───── Data under study

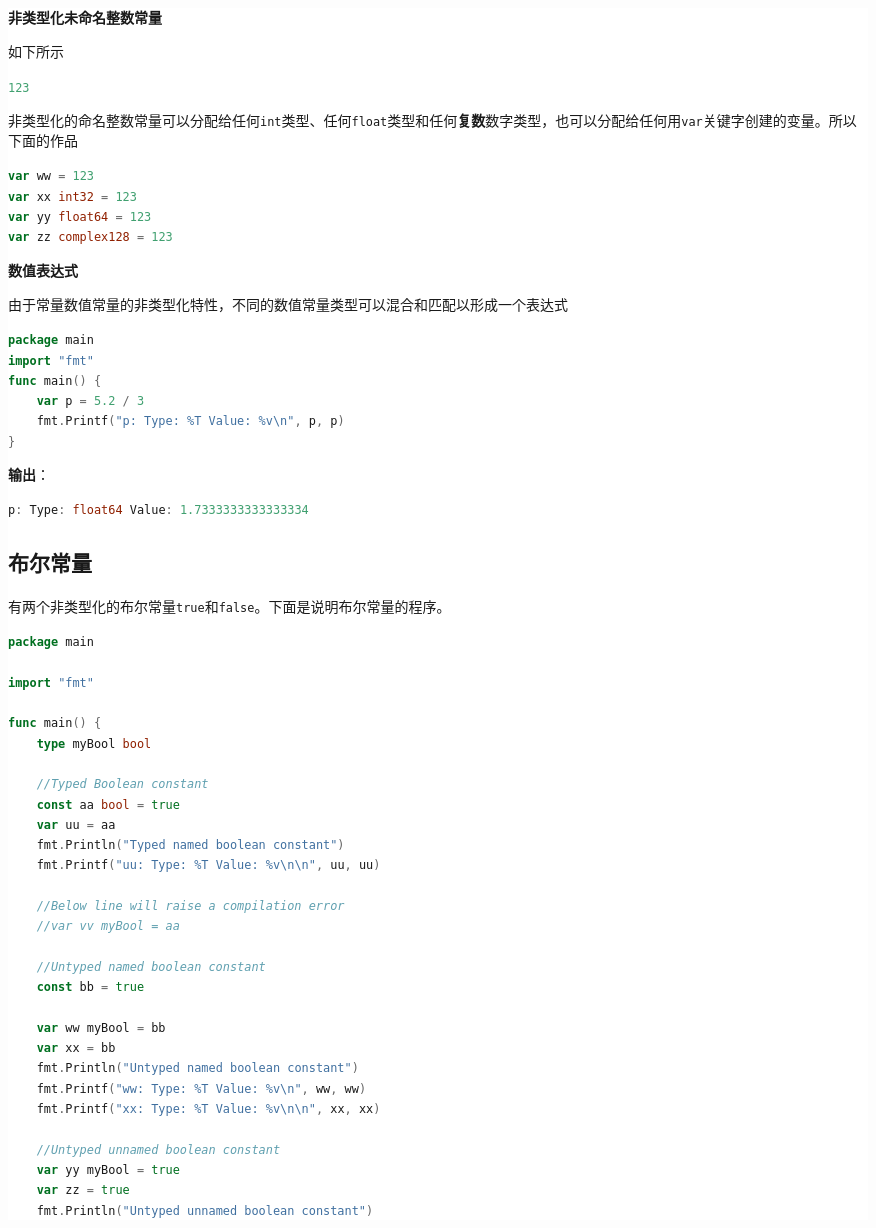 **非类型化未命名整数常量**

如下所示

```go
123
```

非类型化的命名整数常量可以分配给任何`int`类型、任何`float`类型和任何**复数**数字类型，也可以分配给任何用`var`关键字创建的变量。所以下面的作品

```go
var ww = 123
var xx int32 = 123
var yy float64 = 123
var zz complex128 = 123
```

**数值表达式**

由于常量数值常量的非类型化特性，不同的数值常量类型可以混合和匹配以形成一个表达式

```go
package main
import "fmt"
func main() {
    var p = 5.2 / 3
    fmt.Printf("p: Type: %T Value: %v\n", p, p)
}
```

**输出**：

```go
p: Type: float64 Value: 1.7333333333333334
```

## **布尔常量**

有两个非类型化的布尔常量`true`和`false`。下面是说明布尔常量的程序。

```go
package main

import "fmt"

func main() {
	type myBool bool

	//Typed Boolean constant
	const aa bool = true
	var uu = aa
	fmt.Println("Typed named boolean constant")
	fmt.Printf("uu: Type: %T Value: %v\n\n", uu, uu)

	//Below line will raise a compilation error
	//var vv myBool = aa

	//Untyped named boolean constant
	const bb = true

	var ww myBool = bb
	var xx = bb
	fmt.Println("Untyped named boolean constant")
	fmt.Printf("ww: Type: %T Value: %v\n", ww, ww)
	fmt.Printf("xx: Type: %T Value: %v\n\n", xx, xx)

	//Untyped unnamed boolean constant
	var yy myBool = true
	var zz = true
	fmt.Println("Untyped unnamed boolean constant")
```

──────────
───── Data under study

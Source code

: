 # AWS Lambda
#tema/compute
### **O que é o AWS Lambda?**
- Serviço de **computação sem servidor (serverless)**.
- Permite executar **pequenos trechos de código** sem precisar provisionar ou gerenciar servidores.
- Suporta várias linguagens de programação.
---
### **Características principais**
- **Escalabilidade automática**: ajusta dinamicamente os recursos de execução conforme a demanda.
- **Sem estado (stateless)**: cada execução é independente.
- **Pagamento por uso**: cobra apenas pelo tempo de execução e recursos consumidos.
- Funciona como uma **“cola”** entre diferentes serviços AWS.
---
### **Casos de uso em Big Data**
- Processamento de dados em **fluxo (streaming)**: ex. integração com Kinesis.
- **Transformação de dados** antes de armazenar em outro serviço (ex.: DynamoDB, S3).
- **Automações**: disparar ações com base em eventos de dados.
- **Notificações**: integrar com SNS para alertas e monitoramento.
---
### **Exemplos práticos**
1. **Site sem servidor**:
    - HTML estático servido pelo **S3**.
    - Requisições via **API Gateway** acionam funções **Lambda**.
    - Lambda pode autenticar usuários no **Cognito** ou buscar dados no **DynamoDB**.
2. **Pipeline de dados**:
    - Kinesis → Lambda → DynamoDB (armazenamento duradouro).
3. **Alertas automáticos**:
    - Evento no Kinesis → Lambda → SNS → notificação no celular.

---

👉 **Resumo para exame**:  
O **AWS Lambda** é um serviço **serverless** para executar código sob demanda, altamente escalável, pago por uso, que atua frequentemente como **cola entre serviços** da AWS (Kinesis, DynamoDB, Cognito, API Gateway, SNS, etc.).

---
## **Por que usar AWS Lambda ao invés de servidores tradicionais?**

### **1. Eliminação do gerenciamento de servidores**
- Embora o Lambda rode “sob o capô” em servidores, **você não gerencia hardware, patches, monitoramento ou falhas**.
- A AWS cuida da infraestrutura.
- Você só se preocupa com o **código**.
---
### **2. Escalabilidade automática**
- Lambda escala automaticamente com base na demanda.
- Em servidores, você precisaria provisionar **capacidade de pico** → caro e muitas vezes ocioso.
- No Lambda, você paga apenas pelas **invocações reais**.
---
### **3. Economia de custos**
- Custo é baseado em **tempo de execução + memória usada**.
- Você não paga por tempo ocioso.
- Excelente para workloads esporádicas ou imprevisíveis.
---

──────────

- **Work order**
In the material above, locate the line containing "# AWS Lambda" and the line containing "- **Sem estado". Transcribe exactly those two lines and every line between them, and nothing more.

- **Result of this exercise**
: # AWS Lambda
#tema/compute
### **O que é o AWS Lambda?**
- Serviço de **computação sem servidor (serverless)**.
- Permite executar **pequenos trechos de código** sem precisar provisionar ou gerenciar servidores.
- Suporta várias linguagens de programação.
---
### **Características principais**
- **Escalabilidade automática**: ajusta dinamicamente os recursos de execução conforme a demanda.
- **Sem estado (stateless)**: cada execução é independente.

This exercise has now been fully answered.